1 November 2017
Analysis of a recently developed dataset of weather conditions that influence fire activity (i.e. fire weather conditions) has shown a clear link between climate change and bushfire conditions over the past 67 years, including a trend to more dangerous fire weather conditions in some regions.
For the first time, this study allowed fire weather conditions to be examined throughout Australia based on a long period of observations. It examined maps of the Forest Fire Danger Index (FFDI) – a measure that takes in temperature, humidity, wind speed and rainfall – throughout Australia. Higher FFDI values indicate more dangerous conditions for bushfires.
What did the study find?
A new ‘normal’: changes in average conditions
Increases in average FFDI values for spring and summer show that fire weather conditions in southern Australia have become increasingly more dangerous in recent decades.
More frequent extremes
Due to the long record of data examined in this study, changes in the occurrence of extremes could also be examined. (Extremes are by definition relatively rare events at a given location, so they may not always show up in short-term records.) Over the study period, extreme fire weather has also become more frequent, with more frequent extremes observed for some seasons and regions of Australia.
As well as looking at when extremes occur, the nature of the dataset means that researchers could also look at where the extreme FFDI values occur. This spatial information is important for planning, insurance and climate adaptation.
Longer fire seasons
The time of the year when higher FFDI values typically occur has also changed over the past 67 years, with the start of the fire season getting earlier in southern Australia. This early start does not have a corresponding earlier end, so the period of time with dangerous fire weather conditions has expanded.
Why is it so?
The increased severity of fire weather conditions is attributable at least in part to anthropogenic climate change, including in relation to increasing temperatures. In particular, it is well established that observed daily maximum temperature for Australia has increased by about 1.0 °C since the year 1910, with a large amount of this increase occurring during the second half of the 20th century due to anthropogenic greenhouse gas emissions.
Planning for the future
While the focus of this study was to understand fire weather conditions that we’ve already experienced, there are a number of ways the results are helping with planning for the future:
- The fire weather patterns over space and time that have been identified in this study will feed into decision-making by fire authorities, other emergency services and planning agencies – they can base their planning for future fires on the timing and return period of extreme conditions, as well as on the locations where these conditions occurred.

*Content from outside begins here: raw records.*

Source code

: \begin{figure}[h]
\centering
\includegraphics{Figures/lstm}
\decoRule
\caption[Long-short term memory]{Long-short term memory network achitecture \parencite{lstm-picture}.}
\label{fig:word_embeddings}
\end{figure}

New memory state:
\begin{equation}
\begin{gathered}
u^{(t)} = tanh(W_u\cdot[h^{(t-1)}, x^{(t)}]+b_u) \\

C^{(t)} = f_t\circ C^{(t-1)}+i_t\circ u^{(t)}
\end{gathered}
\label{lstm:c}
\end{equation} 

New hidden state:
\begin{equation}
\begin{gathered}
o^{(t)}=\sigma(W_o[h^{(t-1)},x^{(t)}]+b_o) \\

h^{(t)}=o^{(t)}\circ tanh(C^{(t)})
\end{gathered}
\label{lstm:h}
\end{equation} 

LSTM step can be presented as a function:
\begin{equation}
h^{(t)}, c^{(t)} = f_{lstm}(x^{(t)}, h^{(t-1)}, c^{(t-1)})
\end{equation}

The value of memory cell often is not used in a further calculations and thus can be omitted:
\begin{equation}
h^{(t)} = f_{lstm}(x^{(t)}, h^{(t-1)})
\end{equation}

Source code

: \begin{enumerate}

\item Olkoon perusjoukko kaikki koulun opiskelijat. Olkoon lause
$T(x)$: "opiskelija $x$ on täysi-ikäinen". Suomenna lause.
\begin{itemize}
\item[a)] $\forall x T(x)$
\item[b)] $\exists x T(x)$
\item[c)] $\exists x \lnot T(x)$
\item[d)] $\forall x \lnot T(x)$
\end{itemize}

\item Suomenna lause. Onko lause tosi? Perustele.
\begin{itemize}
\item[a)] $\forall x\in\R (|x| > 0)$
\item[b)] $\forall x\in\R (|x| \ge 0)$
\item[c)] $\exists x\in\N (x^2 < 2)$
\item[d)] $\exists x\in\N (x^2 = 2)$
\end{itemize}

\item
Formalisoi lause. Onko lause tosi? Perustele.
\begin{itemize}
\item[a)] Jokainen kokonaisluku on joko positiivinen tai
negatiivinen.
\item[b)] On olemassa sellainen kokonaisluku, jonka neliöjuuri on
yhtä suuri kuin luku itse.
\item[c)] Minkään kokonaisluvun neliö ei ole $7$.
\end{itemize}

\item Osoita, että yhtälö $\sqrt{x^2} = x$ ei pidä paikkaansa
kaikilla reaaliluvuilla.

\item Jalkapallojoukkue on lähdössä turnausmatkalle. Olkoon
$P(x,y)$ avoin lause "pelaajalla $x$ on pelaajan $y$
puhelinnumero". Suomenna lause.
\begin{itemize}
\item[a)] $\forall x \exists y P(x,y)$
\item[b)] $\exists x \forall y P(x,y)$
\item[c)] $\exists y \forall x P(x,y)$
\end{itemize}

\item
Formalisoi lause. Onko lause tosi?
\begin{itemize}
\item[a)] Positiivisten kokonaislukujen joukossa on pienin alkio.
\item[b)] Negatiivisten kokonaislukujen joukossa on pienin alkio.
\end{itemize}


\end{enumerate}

- The relationship of the El Niño–Southern Oscillation (ENSO) to fire weather was demonstrated in this study, with the results highlighting opportunities for the development of long-range (weeks to seasons) fire weather forecasts – we already have the ability to predict ENSO up to several months in advance, so using the relationship of fire weather to ENSO to provide forewarning of severe fire weather is certainly feasible.
- The data used for this analysis can be used as a historical benchmark that will be useful in assessing the performance of climate models – the better a model simulates conditions we’ve already observed, the more confidence we can have in its projections of the future climate.
For more detail, please refer to the original research paper:
Dowdy A. 2017. Climatological variability of fire weather in Australia. Journal of Applied Meteorology and Climatology, doi:10.1175/JAMC-D-17-0167.1.